Stored items from a collection:
------------------------------

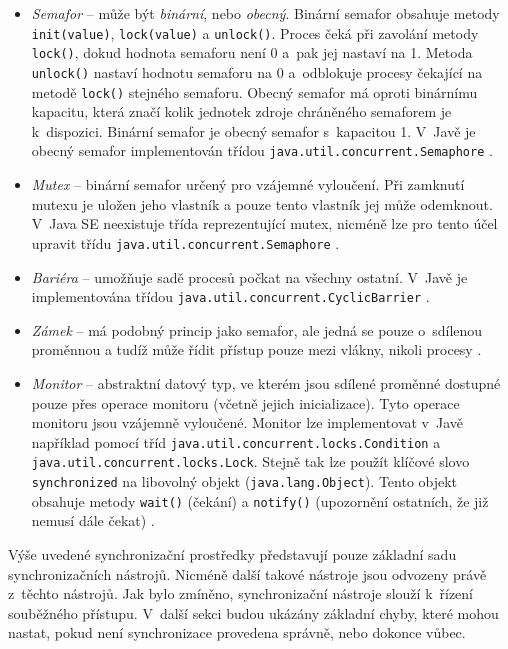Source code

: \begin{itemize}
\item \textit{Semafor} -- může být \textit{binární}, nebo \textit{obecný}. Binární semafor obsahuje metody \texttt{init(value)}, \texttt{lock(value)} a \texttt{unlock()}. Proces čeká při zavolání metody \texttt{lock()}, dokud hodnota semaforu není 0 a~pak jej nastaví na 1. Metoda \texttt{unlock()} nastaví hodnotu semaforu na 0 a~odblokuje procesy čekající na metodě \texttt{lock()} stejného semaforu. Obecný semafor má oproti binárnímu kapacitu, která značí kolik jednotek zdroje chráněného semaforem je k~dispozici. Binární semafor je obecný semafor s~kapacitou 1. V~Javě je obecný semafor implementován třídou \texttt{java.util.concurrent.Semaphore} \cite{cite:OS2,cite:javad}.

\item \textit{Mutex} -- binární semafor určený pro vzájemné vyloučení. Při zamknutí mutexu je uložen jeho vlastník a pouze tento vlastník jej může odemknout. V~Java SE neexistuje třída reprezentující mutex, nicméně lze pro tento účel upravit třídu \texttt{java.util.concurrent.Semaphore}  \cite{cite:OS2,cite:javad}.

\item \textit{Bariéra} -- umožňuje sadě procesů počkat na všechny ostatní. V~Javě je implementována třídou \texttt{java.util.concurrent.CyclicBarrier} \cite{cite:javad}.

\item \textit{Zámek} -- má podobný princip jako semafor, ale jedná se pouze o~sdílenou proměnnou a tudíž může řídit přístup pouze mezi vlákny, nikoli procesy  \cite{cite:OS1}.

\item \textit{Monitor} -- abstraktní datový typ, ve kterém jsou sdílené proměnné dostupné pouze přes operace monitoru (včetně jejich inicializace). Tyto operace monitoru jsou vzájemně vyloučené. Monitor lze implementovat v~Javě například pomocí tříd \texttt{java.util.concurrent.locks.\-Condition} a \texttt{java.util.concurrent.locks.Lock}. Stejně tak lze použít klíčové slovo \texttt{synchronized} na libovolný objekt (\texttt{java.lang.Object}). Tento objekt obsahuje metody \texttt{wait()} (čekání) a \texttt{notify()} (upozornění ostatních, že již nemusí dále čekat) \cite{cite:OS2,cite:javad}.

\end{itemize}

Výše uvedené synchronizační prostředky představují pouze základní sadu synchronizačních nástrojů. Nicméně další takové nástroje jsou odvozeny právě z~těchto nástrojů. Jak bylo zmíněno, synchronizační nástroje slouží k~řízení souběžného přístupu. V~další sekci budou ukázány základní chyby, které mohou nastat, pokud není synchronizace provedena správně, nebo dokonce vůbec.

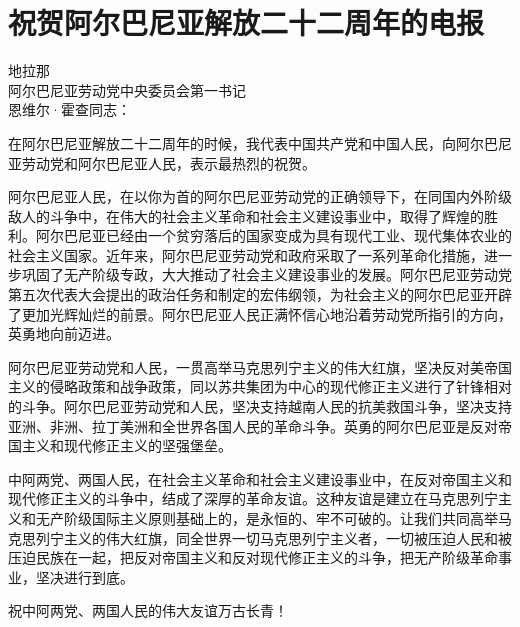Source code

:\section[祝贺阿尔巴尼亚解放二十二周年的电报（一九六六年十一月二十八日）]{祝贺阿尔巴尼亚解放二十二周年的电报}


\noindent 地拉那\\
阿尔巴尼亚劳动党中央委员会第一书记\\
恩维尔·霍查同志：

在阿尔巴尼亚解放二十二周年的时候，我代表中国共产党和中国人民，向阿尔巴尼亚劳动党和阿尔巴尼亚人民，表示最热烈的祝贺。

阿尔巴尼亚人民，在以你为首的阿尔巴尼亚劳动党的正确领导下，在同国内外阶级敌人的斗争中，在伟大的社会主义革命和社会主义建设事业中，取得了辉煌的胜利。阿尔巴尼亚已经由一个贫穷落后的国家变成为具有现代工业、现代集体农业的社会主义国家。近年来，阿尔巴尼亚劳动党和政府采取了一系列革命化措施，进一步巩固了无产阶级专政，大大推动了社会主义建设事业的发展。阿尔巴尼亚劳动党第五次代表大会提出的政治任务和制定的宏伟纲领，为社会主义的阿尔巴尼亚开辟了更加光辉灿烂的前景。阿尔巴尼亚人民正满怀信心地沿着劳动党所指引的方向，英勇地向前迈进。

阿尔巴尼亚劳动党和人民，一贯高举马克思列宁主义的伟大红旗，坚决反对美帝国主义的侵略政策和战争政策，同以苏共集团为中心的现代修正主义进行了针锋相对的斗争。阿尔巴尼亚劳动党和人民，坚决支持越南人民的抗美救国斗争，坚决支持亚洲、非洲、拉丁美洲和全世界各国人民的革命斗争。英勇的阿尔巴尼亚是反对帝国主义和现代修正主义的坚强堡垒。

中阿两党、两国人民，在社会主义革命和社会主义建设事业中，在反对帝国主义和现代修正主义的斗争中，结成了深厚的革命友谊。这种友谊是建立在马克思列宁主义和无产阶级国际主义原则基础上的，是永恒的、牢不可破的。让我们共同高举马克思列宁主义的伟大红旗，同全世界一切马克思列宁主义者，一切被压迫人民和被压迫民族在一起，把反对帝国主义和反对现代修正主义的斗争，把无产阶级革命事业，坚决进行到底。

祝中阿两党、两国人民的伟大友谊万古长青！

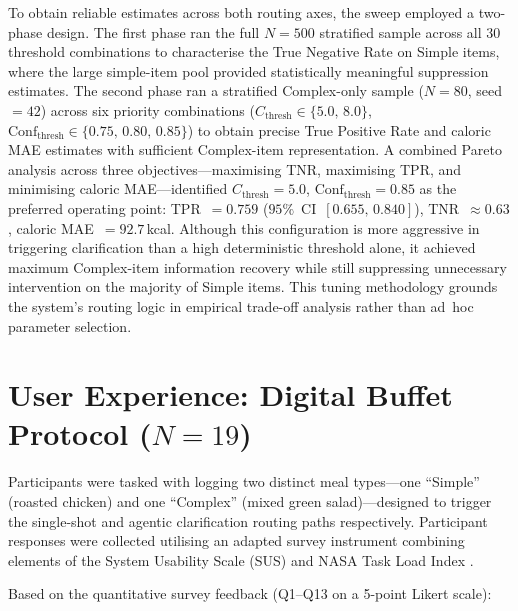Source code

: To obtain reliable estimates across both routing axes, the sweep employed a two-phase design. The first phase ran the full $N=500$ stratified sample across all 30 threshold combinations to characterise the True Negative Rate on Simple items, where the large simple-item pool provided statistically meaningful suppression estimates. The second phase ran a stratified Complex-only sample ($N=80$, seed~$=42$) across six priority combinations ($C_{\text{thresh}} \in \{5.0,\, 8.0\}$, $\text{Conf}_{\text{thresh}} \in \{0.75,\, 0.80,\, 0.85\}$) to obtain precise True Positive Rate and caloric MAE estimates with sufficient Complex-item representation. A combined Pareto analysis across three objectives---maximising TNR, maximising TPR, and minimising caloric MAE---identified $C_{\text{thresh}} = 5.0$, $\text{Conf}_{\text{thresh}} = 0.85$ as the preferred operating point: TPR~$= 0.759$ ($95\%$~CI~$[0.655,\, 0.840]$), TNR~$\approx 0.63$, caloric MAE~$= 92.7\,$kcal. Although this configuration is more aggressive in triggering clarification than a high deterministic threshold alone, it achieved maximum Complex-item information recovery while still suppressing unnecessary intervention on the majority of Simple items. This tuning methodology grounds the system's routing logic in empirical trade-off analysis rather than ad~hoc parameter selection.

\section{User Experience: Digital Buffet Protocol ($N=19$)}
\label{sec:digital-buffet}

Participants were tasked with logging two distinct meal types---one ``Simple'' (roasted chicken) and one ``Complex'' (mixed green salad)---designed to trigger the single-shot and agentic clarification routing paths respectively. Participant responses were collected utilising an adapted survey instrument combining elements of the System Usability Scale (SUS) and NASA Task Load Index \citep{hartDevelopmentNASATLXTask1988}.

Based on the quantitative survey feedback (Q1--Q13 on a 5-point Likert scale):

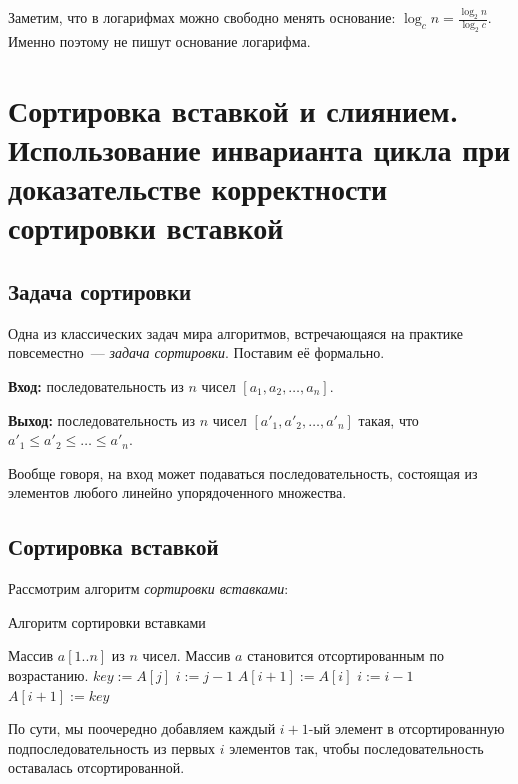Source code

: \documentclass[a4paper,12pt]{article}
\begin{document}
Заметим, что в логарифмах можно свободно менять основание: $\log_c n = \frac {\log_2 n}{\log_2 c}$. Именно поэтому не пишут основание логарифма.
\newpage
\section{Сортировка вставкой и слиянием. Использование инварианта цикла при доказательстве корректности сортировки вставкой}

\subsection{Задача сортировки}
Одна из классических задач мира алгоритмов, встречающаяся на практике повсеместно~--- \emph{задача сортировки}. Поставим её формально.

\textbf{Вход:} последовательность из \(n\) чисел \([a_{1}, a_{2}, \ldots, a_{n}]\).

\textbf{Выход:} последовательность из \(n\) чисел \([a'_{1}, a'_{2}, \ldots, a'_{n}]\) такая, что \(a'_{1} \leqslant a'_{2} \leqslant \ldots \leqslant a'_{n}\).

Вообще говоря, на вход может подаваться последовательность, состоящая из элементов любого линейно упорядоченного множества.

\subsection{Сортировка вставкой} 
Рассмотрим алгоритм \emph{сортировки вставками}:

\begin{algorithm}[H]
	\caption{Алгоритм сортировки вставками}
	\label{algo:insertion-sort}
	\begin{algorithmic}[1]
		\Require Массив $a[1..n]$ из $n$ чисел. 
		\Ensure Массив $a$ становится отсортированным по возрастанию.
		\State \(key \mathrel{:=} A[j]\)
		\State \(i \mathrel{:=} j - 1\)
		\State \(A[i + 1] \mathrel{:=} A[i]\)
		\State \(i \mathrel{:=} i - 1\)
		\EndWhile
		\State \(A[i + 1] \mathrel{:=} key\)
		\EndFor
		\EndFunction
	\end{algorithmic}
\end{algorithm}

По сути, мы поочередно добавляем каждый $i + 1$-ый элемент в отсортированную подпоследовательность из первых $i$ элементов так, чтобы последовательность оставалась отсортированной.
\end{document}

------------------------------

=== TASK TO CARRY OUT ===
Among the lines above, return those that contain the string "элементов".

=== ANSWER FOR THIS EXERCISE ===
Вообще говоря, на вход может подаваться последовательность, состоящая из элементов любого линейно упорядоченного множества.
По сути, мы поочередно добавляем каждый $i + 1$-ый элемент в отсортированную подпоследовательность из первых $i$ элементов так, чтобы последовательность оставалась отсортированной.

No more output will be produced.